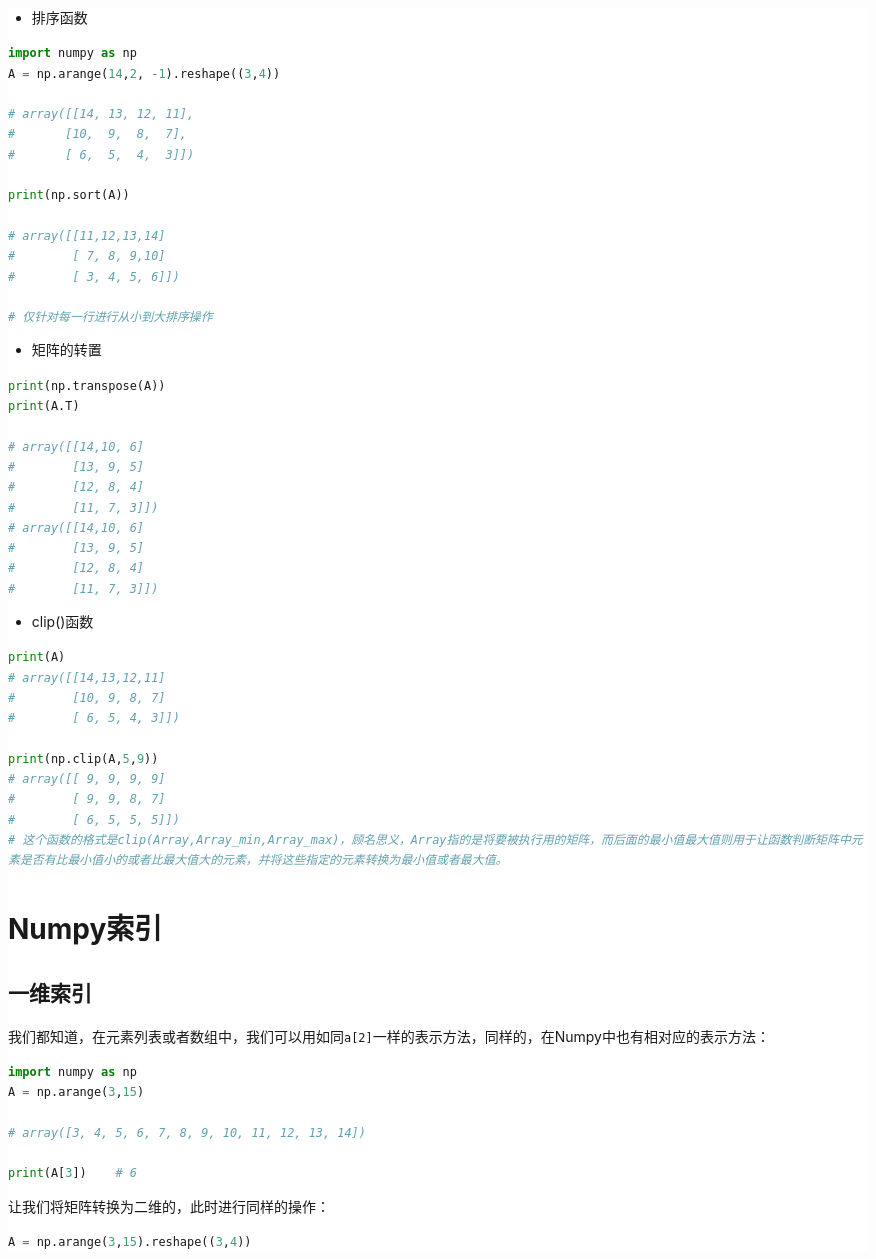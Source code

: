 - 排序函数
```py
import numpy as np
A = np.arange(14,2, -1).reshape((3,4)) 

# array([[14, 13, 12, 11],
#       [10,  9,  8,  7],
#       [ 6,  5,  4,  3]])

print(np.sort(A))    

# array([[11,12,13,14]
#        [ 7, 8, 9,10]
#        [ 3, 4, 5, 6]])

# 仅针对每一行进行从小到大排序操作
```

- 矩阵的转置

```py
print(np.transpose(A))    
print(A.T)

# array([[14,10, 6]
#        [13, 9, 5]
#        [12, 8, 4]
#        [11, 7, 3]])
# array([[14,10, 6]
#        [13, 9, 5]
#        [12, 8, 4]
#        [11, 7, 3]])
```

- clip()函数
```py
print(A)
# array([[14,13,12,11]
#        [10, 9, 8, 7]
#        [ 6, 5, 4, 3]])

print(np.clip(A,5,9))    
# array([[ 9, 9, 9, 9]
#        [ 9, 9, 8, 7]
#        [ 6, 5, 5, 5]])
# 这个函数的格式是clip(Array,Array_min,Array_max)，顾名思义，Array指的是将要被执行用的矩阵，而后面的最小值最大值则用于让函数判断矩阵中元素是否有比最小值小的或者比最大值大的元素，并将这些指定的元素转换为最小值或者最大值。
```

# Numpy索引


## 一维索引
我们都知道，在元素列表或者数组中，我们可以用如同`a[2]`一样的表示方法，同样的，在Numpy中也有相对应的表示方法：
```py
import numpy as np
A = np.arange(3,15)

# array([3, 4, 5, 6, 7, 8, 9, 10, 11, 12, 13, 14])
         
print(A[3])    # 6
```
让我们将矩阵转换为二维的，此时进行同样的操作：
```py
A = np.arange(3,15).reshape((3,4))
```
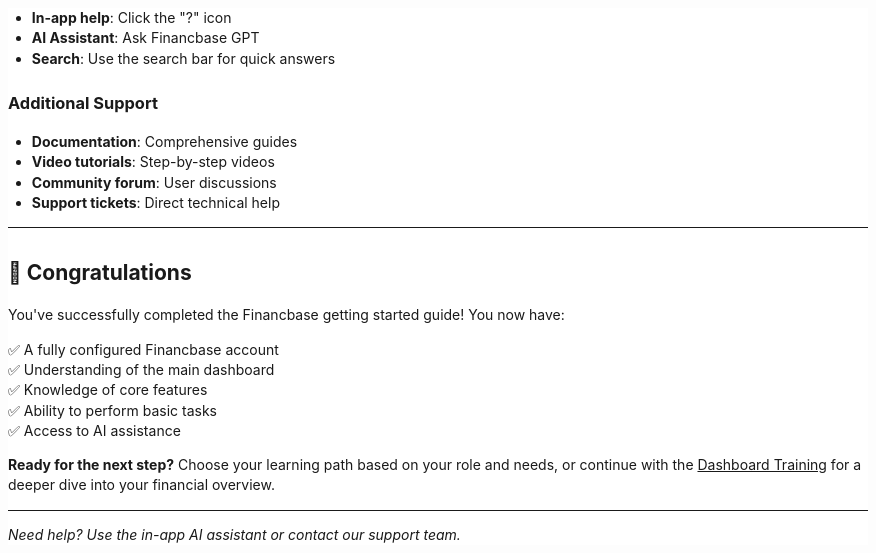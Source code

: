 - **In-app help**: Click the "?" icon
- **AI Assistant**: Ask Financbase GPT
- **Search**: Use the search bar for quick answers

### Additional Support

- **Documentation**: Comprehensive guides
- **Video tutorials**: Step-by-step videos
- **Community forum**: User discussions
- **Support tickets**: Direct technical help

---

## 🎉 Congratulations

You've successfully completed the Financbase getting started guide! You now have:

✅ A fully configured Financbase account  
✅ Understanding of the main dashboard  
✅ Knowledge of core features  
✅ Ability to perform basic tasks  
✅ Access to AI assistance  

**Ready for the next step?** Choose your learning path based on your role and needs, or continue with the [Dashboard Training](./dashboard-training.md) for a deeper dive into your financial overview.

---

*Need help? Use the in-app AI assistant or contact our support team.*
- - - - -
» **Exercise goal**
Would you print all the entries again exactly, minus any pictures?

» **Output for this task**
Source code

: - 排序函数
```py
import numpy as np
A = np.arange(14,2, -1).reshape((3,4)) 

# array([[14, 13, 12, 11],
#       [10,  9,  8,  7],
#       [ 6,  5,  4,  3]])

print(np.sort(A))    

# array([[11,12,13,14]
#        [ 7, 8, 9,10]
#        [ 3, 4, 5, 6]])

# 仅针对每一行进行从小到大排序操作
```

- 矩阵的转置

```py
print(np.transpose(A))    
print(A.T)

# array([[14,10, 6]
#        [13, 9, 5]
#        [12, 8, 4]
#        [11, 7, 3]])
# array([[14,10, 6]
#        [13, 9, 5]
#        [12, 8, 4]
#        [11, 7, 3]])
```

- clip()函数
```py
print(A)
# array([[14,13,12,11]
#        [10, 9, 8, 7]
#        [ 6, 5, 4, 3]])

print(np.clip(A,5,9))    
# array([[ 9, 9, 9, 9]
#        [ 9, 9, 8, 7]
#        [ 6, 5, 5, 5]])
# 这个函数的格式是clip(Array,Array_min,Array_max)，顾名思义，Array指的是将要被执行用的矩阵，而后面的最小值最大值则用于让函数判断矩阵中元素是否有比最小值小的或者比最大值大的元素，并将这些指定的元素转换为最小值或者最大值。
```

# Numpy索引


## 一维索引
我们都知道，在元素列表或者数组中，我们可以用如同`a[2]`一样的表示方法，同样的，在Numpy中也有相对应的表示方法：
```py
import numpy as np
A = np.arange(3,15)

# array([3, 4, 5, 6, 7, 8, 9, 10, 11, 12, 13, 14])
         
print(A[3])    # 6
```
让我们将矩阵转换为二维的，此时进行同样的操作：
```py
A = np.arange(3,15).reshape((3,4))
```
Source code

: - **In-app help**: Click the "?" icon
- **AI Assistant**: Ask Financbase GPT
- **Search**: Use the search bar for quick answers

### Additional Support

- **Documentation**: Comprehensive guides
- **Video tutorials**: Step-by-step videos
- **Community forum**: User discussions
- **Support tickets**: Direct technical help

---

## 🎉 Congratulations

You've successfully completed the Financbase getting started guide! You now have:

✅ A fully configured Financbase account  
✅ Understanding of the main dashboard  
✅ Knowledge of core features  
✅ Ability to perform basic tasks  
✅ Access to AI assistance  

**Ready for the next step?** Choose your learning path based on your role and needs, or continue with the [Dashboard Training](./dashboard-training.md) for a deeper dive into your financial overview.

---

*Need help? Use the in-app AI assistant or contact our support team.*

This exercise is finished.